3.10.2014 10:55
Quelle: schweizerbauer.ch - Daniel Salzmann, Samuel Krähenbühl
Milchmarkt
Cremo ist bei den Proteinen die Nummer 2 der Welt
Im internationalen Vergleich ist das Schweizer Unternehmen Cremo als Milchverarbeiter ein Zwerg. Doch bei den Milchproteinen kommt Cremo zusammen mit ihrem französischen Partner Ingredia direkt hinter Weltmarktleader Fonterra.

Heute gibt es in der Schweiz strukturell eher zu viel Butter, während das Milcheiweiss auf dem Weltmarkt abgesetzt werden kann. In den Achtzigerjahren war das genau umgekehrt: Der Käse-Butter-Plan des Bundes hatte zur Folge, dass Butter importiert werden musste, während Überschüsse von Magermilch in der Form von Magermilchpulver nur dank Subventionen des Bunds exportiert werden konnten.

Bundesrat Stich

«SP-Bundesrat Otto Stich kämpfte jahrelang gegen die Subventionierung von Exporten von Magermilchüberschüssen», erinnert sich Michel Pellaux, damals Vizedirektor beim Bundesamt für Landwirtschaft und heute Generalsekretär beim Milchverarbeiter Cremo.
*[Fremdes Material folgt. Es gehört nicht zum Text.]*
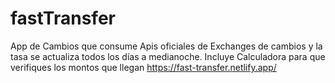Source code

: # fastTransfer
App de Cambios que consume Apis oficiales de Exchanges de cambios y la tasa se actualiza todos los días a medianoche. Incluye Calculadora para que verifiques los montos que llegan  https://fast-transfer.netlify.app/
Eines Tages habe Stich als Vorsteher des Finanzdepartements tatsächlich erreicht, dass es keine Bundesbeiträge für den Export von Magermilchpulver mehr gegeben habe.

Reines Eiweiss

Daraufhin haben die damals noch existierende Toni Molkerei, die Cremo sowie deren französischer Partner, der Milchverarbeiter Ingredia, sich daran gemacht, ein neues Produkt zu entwickeln: reines Milchprotein. «Das ist reines Eiweiss, ohne Fett, ohne Laktose, ohne Mineralsalze», erklärt Pellaux.
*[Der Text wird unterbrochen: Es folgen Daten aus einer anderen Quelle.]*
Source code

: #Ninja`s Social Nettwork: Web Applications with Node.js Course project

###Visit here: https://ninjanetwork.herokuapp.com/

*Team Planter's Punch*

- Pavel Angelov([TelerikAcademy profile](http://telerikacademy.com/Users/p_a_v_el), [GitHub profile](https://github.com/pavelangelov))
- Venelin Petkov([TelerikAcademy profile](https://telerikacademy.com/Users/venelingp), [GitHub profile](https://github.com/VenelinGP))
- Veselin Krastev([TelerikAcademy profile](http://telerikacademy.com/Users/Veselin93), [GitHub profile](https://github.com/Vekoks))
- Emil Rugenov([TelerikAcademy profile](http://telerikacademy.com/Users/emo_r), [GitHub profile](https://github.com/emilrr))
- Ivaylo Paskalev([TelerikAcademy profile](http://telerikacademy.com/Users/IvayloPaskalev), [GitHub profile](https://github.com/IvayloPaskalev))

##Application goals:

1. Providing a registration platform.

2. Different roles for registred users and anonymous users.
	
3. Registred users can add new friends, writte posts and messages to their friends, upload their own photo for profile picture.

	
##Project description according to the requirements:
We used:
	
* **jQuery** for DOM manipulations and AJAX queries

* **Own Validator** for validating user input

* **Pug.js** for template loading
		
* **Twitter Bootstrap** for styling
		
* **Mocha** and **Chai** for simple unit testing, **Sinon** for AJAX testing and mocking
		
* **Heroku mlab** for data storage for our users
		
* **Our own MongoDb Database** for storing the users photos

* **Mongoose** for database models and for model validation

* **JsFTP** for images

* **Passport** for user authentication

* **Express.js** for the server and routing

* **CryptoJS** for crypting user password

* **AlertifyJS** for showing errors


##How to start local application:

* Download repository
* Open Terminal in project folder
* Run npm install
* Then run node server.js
Nach anderthalb Jahren Entwicklungszeit hätten Pierre-Albert Nobs von der Cremo, der ehemalige Chef von Toni und der Chef von Ingredia eine Diskussion mit dem BLW verlangt mit der Begründung, dieses neue Produkt vorzustellen.

Wie Kälbermast stützen

«Damals ist die Magermilch auch in der Kälbermast mit grosser Bundeshilfe, nämlich mit circa 20 Rp./kg, breit gestützt worden. Die drei argumentierten dann, sie könnten Protein exportieren, wenn der Bund ihnen etwa den gleichen Betrag wie für die Kälbermast gebe», erinnert Pellaux sich. Reines Milchprotein sei ein komplett neues Produkt im ganzen Welthandel gewesen.
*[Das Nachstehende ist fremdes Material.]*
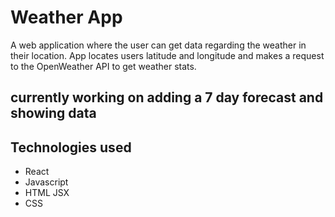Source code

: # Weather App
A web application where the user can get data regarding the weather in their location. App locates users latitude and longitude and makes a request to the OpenWeather API to get weather stats.

## currently working on adding a 7 day forecast and showing data

## Technologies used
- React
- Javascript
- HTML JSX
- CSS
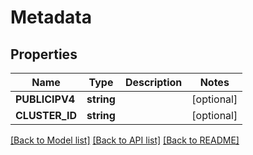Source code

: # Metadata

## Properties

Name | Type | Description | Notes
------------ | ------------- | ------------- | -------------
**PUBLICIPV4** | **string** |  | [optional] 
**CLUSTER_ID** | **string** |  | [optional] 

[[Back to Model list]](../README.md#documentation-for-models) [[Back to API list]](../README.md#documentation-for-api-endpoints) [[Back to README]](../README.md)


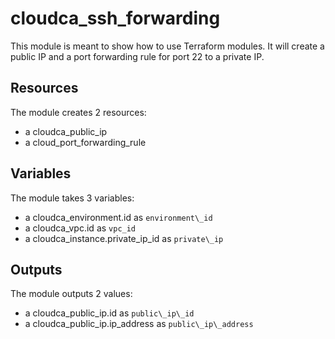 # cloudca\_ssh\_forwarding

This module is meant to show how to use Terraform modules. It will create a public IP and a port forwarding rule for port 22 to a private IP.

## Resources

The module creates 2 resources:
- a cloudca\_public\_ip
- a cloud\_port\_forwarding\_rule

## Variables

The module takes 3 variables:
- a cloudca\_environment.id as `environment\_id`
- a cloudca\_vpc.id as `vpc_id`
- a cloudca\_instance.private\_ip\_id as `private\_ip`

## Outputs

The module outputs 2 values:
- a cloudca\_public\_ip.id as `public\_ip\_id`
- a cloudca\_public\_ip.ip\_address as `public\_ip\_address`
Denn es sei technisch ganz schwierig, Proteine mit einer Konzentration von über 80 Prozent herzustellen: «Deshalb gibt es auf den Proteinen auch keinen Zoll, das war nicht tarifiziert.» Damit hatte Cremo offenbar aufs richtige Pferd gesetzt. Denn der Proteinbereich wuchs sehr stark. Und es gibt viele neue Länder, die diese Eiweisse nachfragen: «Die Proteine werden zum Beispiel in der Nahrungsmittelindustrie verwendet, besonders in der Käse- oder Joghurtproduktion. In der ganzen industriellen Käseproduktion wird Protein verwendet, um den Proteingehalt der Milch zu standardisieren.» Auch im Bereich Pharmazie und für Sportlerpräparate würden die Eiweisse eingesetzt.

Partner Ingredia

Wichtig sei die Partnerschaft mit Ingredia, die seit 30 Jahren bestehe. Die beiden Firmen, die sowohl in der Herstellung wie im Export zusammenarbeiten, halten gegenseitig Kreuzbeteiligungen. «Ingredia hat 5 Prozent Aktien bei uns und wir 5 Prozent bei ihnen», sagt er. Zusammen seien Cremo und Ingredia bei den Milcheiweissen hinter dem neuseeländischen Weltmarktleader Fonterra ein wichtiger Partner auf dem Weltmarkt.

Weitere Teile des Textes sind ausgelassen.